Eu me desculpo por ir assim, dessa forma. Nós dois sabemos que a culpa foi mal atribuída até aqui. Não é só você, nem meu eu em você, nem nada mais de você. Mas sou eu, a menina que ainda não aprendeu a gostar fragmentando as coisas, que não consegue aceitar outros muros além do seu.
Somos todos tão egoístas, e eu não vou me dividir para trocar pedaços com você.
Eu não aprendi a ser só número até hoje, nem tempo verbal.
Não sou classe gramatical, também. Eu não ligo termos nem dou nome às coisas. Embora possa parecer que é só o que tenho feito.

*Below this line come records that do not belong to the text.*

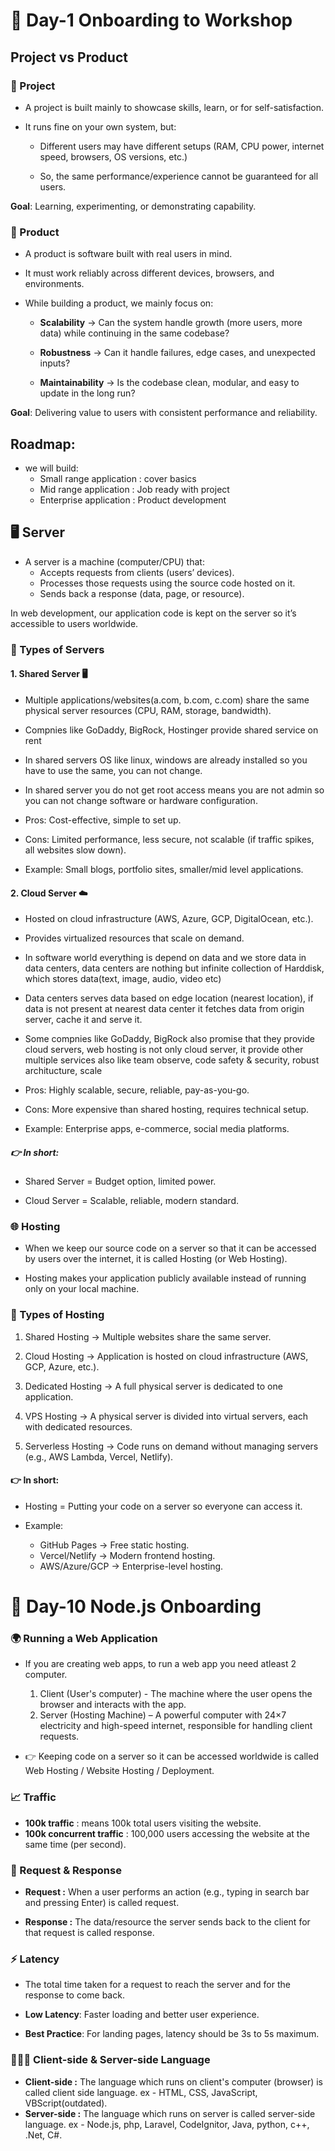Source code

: # 🎯 Day-1 Onboarding to Workshop

## Project vs Product

### 📌 Project

- A project is built mainly to showcase skills, learn, or for self-satisfaction.

- It runs fine on your own system, but:

  - Different users may have different setups (RAM, CPU power, internet speed, browsers, OS versions, etc.)

  - So, the same performance/experience cannot be guaranteed for all users.

**Goal**: Learning, experimenting, or demonstrating capability.

### 📌 Product

- A product is software built with real users in mind.

- It must work reliably across different devices, browsers, and environments.

- While building a product, we mainly focus on:

  - **Scalability** → Can the system handle growth (more users, more data) while continuing in the same codebase?

  - **Robustness** → Can it handle failures, edge cases, and unexpected inputs?

  - **Maintainability** → Is the codebase clean, modular, and easy to update in the long run?

**Goal**: Delivering value to users with consistent performance and reliability.

## Roadmap:

- we will build:
  - Small range application : cover basics
  - Mid range application : Job ready with project
  - Enterprise application : Product development

## 🖥️ Server

- A server is a machine (computer/CPU) that:
  - Accepts requests from clients (users’ devices).
  - Processes those requests using the source code hosted on it.
  - Sends back a response (data, page, or resource).

In web development, our application code is kept on the server so it’s accessible to users worldwide.

### 🔑 Types of Servers

#### 1. Shared Server 🖥️

- Multiple applications/websites(a.com, b.com, c.com) share the same physical server resources (CPU, RAM, storage, bandwidth).
- Compnies like GoDaddy, BigRock, Hostinger provide shared service on rent
- In shared servers OS like linux, windows are already installed so you have to use the same, you can not change.
- In shared server you do not get root access means you are not admin so you can not change software or hardware configuration.
- Pros: Cost-effective, simple to set up.

- Cons: Limited performance, less secure, not scalable (if traffic spikes, all websites slow down).

- Example: Small blogs, portfolio sites, smaller/mid level applications.

#### 2. Cloud Server ☁️

- Hosted on cloud infrastructure (AWS, Azure, GCP, DigitalOcean, etc.).

- Provides virtualized resources that scale on demand.
- In software world everything is depend on data and we store data in data centers, data centers are nothing but infinite collection of Harddisk, which stores data(text, image, audio, video etc)

- Data centers serves data based on edge location (nearest location), if data is not present at nearest data center it fetches data from origin server, cache it and serve it.

- Some compnies like GoDaddy, BigRock also promise that they provide cloud servers, web hosting is not only cloud server, it provide other multiple services also like team observe, code safety & security, robust architucture, scale
- Pros: Highly scalable, secure, reliable, pay-as-you-go.

- Cons: More expensive than shared hosting, requires technical setup.

- Example: Enterprise apps, e-commerce, social media platforms.

##### 👉 In short:

- Shared Server = Budget option, limited power.

- Cloud Server = Scalable, reliable, modern standard.

### 🌐 Hosting

- When we keep our source code on a server so that it can be accessed by users over the internet, it is called Hosting (or Web Hosting).

- Hosting makes your application publicly available instead of running only on your local machine.

### 🔑 Types of Hosting

1. Shared Hosting → Multiple websites share the same server.

2. Cloud Hosting → Application is hosted on cloud infrastructure (AWS, GCP, Azure, etc.).

3. Dedicated Hosting → A full physical server is dedicated to one application.

4. VPS Hosting → A physical server is divided into virtual servers, each with dedicated resources.

5. Serverless Hosting → Code runs on demand without managing servers (e.g., AWS Lambda, Vercel, Netlify).

#### 👉 In short:

- Hosting = Putting your code on a server so everyone can access it.

- Example:

  - GitHub Pages → Free static hosting.
  - Vercel/Netlify → Modern frontend hosting.
  - AWS/Azure/GCP → Enterprise-level hosting.

# 🚀 Day-10 Node.js Onboarding

### 🌍 Running a Web Application

- If you are creating web apps, to run a web app you need atleast 2 computer.

  1. Client (User's computer) - The machine where the user opens the browser and interacts with the app.
  2. Server (Hosting Machine) – A powerful computer with 24×7 electricity and high-speed internet, responsible for handling client requests.

- 👉 Keeping code on a server so it can be accessed worldwide is called Web Hosting / Website Hosting / Deployment.

### 📈 Traffic

- **100k traffic** : means 100k total users visiting the website.
- **100k concurrent traffic** : 100,000 users accessing the website at the same time (per second).

### 🔄 Request & Response

- **Request :** When a user performs an action (e.g., typing in search bar and pressing Enter) is called request.

- **Response :** The data/resource the server sends back to the client for that request is called response.

### ⚡ Latency

- The total time taken for a request to reach the server and for the response to come back.

- **Low Latency**: Faster loading and better user experience.
- **Best Practice**: For landing pages, latency should be 3s to 5s maximum.

### 👩🏼‍💻 Client-side & Server-side Language

- **Client-side :** The language which runs on client's computer (browser) is called client side language. ex - HTML, CSS, JavaScript, VBScript(outdated).
- **Server-side :** The language which runs on server is called server-side language. ex - Node.js, php, Laravel, CodeIgnitor, Java, python, c++, .Net, C#.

E agora eu faço algo por mim. E é óbvio que todos os outros não fariam o mesmo. "Somos, agora, iguais a todos eles, então? "Somos iguais, somos nós dois?
Não me desculpe.  Agora eu já nem ouço. Me lembro de algumas palavras ofensivas, mesmo tendo jogado todas elas para fora do meu quadro. Eu não minto. Não sou assim. Não concordo. Não é justo, sincero. Não é bonito.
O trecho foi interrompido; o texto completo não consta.